It was located between Signal Hill on the east to almost Brooklyn on the west and stretching along the Narrows.
In 1854 Hickory Point had two blacksmith shops, a harness shop, a hotel, a supply store, and several houses. Hickory Point was important in 1854 because of its location. There were three trails branching north of the Santa Fe Trail to Lawrence.
During the days of “Bleeding Kansas,” a property dispute arose between neighbors, Charles Dow, a Free State man, and Franklin Coleman, a pro-slavery man, which ended in the brutal daylight slaying of Dow by Coleman on November 21, 1855.

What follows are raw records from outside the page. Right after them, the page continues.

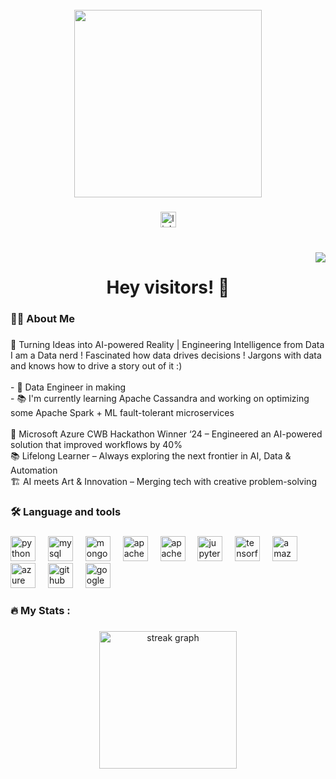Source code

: <br clear="both">

<div align="center">
  <img height="300" src="https://user-images.githubusercontent.com/74038190/236119160-976a0405-caa7-470c-9356-16d43402ea0a.gif"  />
</div>

###

<div align="center">
  <a href="https://linkedin.com/in/ananya-tiw" target="_blank">
    <img src="https://img.shields.io/static/v1?message=LinkedIn&logo=linkedin&label=&color=0077B5&logoColor=white&labelColor=&style=for-the-badge" height="25" alt="linkedin logo"  />
  </a>
</div>

###

<br clear="both">

<img align="right" src="https://profile-counter.glitch.me/ananyatiw15/count.svg?"  />

###

<h1 align="center">Hey visitors! 👋</h1>

###

<h3 align="left">👩‍💻  About Me</h3>

###

<p align="left">🔬 Turning Ideas into AI-powered Reality | Engineering Intelligence from Data<br>I am a Data nerd ! Fascinated how data drives decisions ! Jargons with data and knows how to drive a story out of it :)<br><br>- 🔭 Data Engineer in making<br>- 📚 I'm currently learning Apache Cassandra and working on optimizing some Apache Spark + ML fault-tolerant microservices<br><br>🏅 Microsoft Azure CWB Hackathon Winner ‘24 – Engineered an AI-powered solution that improved workflows by 40%<br>📚 Lifelong Learner – Always exploring the next frontier in AI, Data & Automation<br>🏗 AI meets Art & Innovation – Merging tech with creative problem-solving</p>

###

<h3 align="left">🛠 Language and tools</h3>

###

<div align="left">
  <img src="https://cdn.jsdelivr.net/gh/devicons/devicon/icons/python/python-original.svg" height="40" alt="python logo"  />
  <img width="12" />
  <img src="https://cdn.jsdelivr.net/gh/devicons/devicon/icons/mysql/mysql-original.svg" height="40" alt="mysql logo"  />
  <img width="12" />
  <img src="https://cdn.jsdelivr.net/gh/devicons/devicon/icons/mongodb/mongodb-original.svg" height="40" alt="mongodb logo"  />
  <img width="12" />
  <img src="https://cdn.jsdelivr.net/gh/devicons/devicon/icons/apache/apache-original.svg" height="40" alt="apache logo"  />
  <img width="12" />
  <img src="https://cdn.jsdelivr.net/gh/devicons/devicon/icons/apachekafka/apachekafka-original.svg" height="40" alt="apachekafka logo"  />
  <img width="12" />
  <img src="https://cdn.jsdelivr.net/gh/devicons/devicon/icons/jupyter/jupyter-original.svg" height="40" alt="jupyter logo"  />
  <img width="12" />
  <img src="https://cdn.jsdelivr.net/gh/devicons/devicon/icons/tensorflow/tensorflow-original.svg" height="40" alt="tensorflow logo"  />
  <img width="12" />
  <img src="https://cdn.jsdelivr.net/gh/devicons/devicon/icons/amazonwebservices/amazonwebservices-line-wordmark.svg" height="40" alt="amazonwebservices logo"  />
  <img width="12" />
  <img src="https://cdn.jsdelivr.net/gh/devicons/devicon/icons/azure/azure-original.svg" height="40" alt="azure logo"  />
  <img width="12" />
  <img src="https://cdn.jsdelivr.net/gh/devicons/devicon/icons/github/github-original.svg" height="40" alt="github logo"  />
  <img width="12" />
  <img src="https://cdn.jsdelivr.net/gh/devicons/devicon/icons/googlecloud/googlecloud-original.svg" height="40" alt="googlecloud logo"  />
</div>

###

<h3 align="left">🔥   My Stats :</h3>

###

<div align="center">
  <img src="https://streak-stats.demolab.com?user=ananyatiw15&locale=en&mode=daily&theme=dark&hide_border=false&border_radius=5&order=3" height="220" alt="streak graph"  />
</div>

###
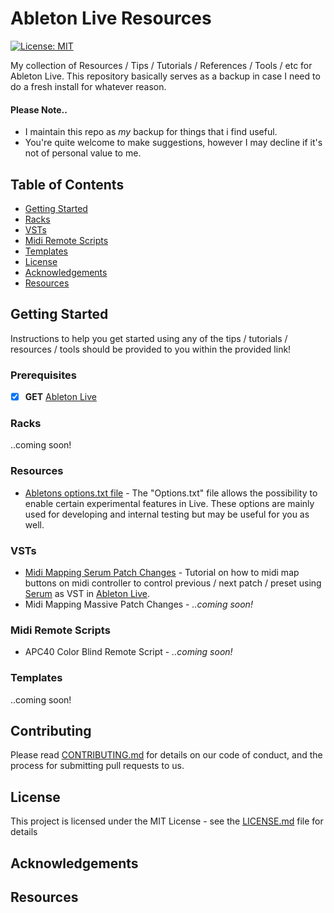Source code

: # Ableton Live Resources<a name="HOME"></a>

[![License: MIT](https://img.shields.io/badge/License-MIT-yellow.svg)](https://opensource.org/licenses/MIT)

My collection of Resources / Tips / Tutorials / References / Tools / etc for Ableton Live.  This repository basically serves as a backup in case I need to do a fresh install for whatever reason.

#### Please Note..

* I maintain this repo as *my* backup for things that i find useful.
* You're quite welcome to make suggestions, however I may decline if it's not of personal value to me.

## Table of Contents
* [Getting Started](#gettingstarted)
* [Racks](#racks)
* [VSTs](#vsts)
* [Midi Remote Scripts](#midi-remote-scripts)
* [Templates](#templates)
* [License](#license)
* [Acknowledgements](#acknowledgements)
* [Resources](#resources)

## Getting Started<a name="gettingstarted"></a>

Instructions to help you get started using any of the tips / tutorials / resources / tools should be provided to you within the provided link!

### Prerequisites<a name="prerequisites"></a>

- [x] **GET** [Ableton Live](https://www.ableton.com)

### Racks<a name="racks"></a>

..coming soon!

### Resources<a name="resources"></a>

* [Abletons options.txt file](https://help.ableton.com/hc/en-us/articles/209772865-Options-txt-file) - The "Options.txt" file allows the possibility to enable certain experimental features in Live. These options are mainly used for developing and internal testing but may be useful for you as well.

### VSTs<a name="vsts"></a>

* [Midi Mapping Serum Patch Changes](https://github.com/marscanbueno/ableton-live-resources/tree/master/midi-mapping-serum-patch-changes) - Tutorial on how to midi map buttons on midi controller to control previous / next patch / preset using [Serum](https://xferrecords.com/products/serum) as VST in [Ableton Live](https://www.ableton.com).
* Midi Mapping Massive Patch Changes - *..coming soon!*

### Midi Remote Scripts<a name="midi-remote-scripts"></a>
* APC40 Color Blind Remote Script - *..coming soon!*

### Templates<a name="templates"></a>
..coming soon!

## Contributing<a name="contributing"></a>

Please read [CONTRIBUTING.md](https://gist.github.com/PurpleBooth/b24679402957c63ec426) for details on our code of conduct, and the process for submitting pull requests to us.


## License<a name="license"></a>

This project is licensed under the MIT License - see the [LICENSE.md](LICENSE.md) file for details

## Acknowledgements<a name="acknowledgements"></a>
## Resources<a name="resources"></a>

Charles W. Dow and his father Ladd were early Kansas settlers who came to Kansas in 1855 from Ohio. When he and Coleman argued over a land dispute, Dow became the first American settler killed in Kansas when Coleman shot him.
Charles Dow’s body lay on the Santa Fe Trail until his friend Jacob Branson came to claim it. Coleman then blamed Jacob Branson for the killing. Dow was initially buried on his land but was later moved to Baldwin City’s Oakwood Cemetery along with his father, who was initially buried in Stony Point Cemetery.
Maps of 1856 show Hickory Point, but the area changed its name to Stony Point at some point. In 1858, the Stony Point School, a rock one-room building, became one of the first of five schools in Douglas County, District No. 3. The school became the focal point of the community by hosting church services and community activities.
The Stony Point Evangelical Lutheran Church was established around 1860 by Joseph Eberhart. Church services were held at Stony Point School. The Stony Point Cemetery was established in 1873.
The Stony Point community was strong in its early years, with the church and school being important focal points for the community.
The Stony Point Church was built in 1883 by the Eberhart family and community members. It continued to be used until 1900. The church and cemetery still stand today at North 650 Road between East between 1600 & 1550 Roads, Baldwin City. It was placed on the National Register of Historic Places in 2006.
The one-room school was closed when the district was consolidated in 1947. It no longer stands today.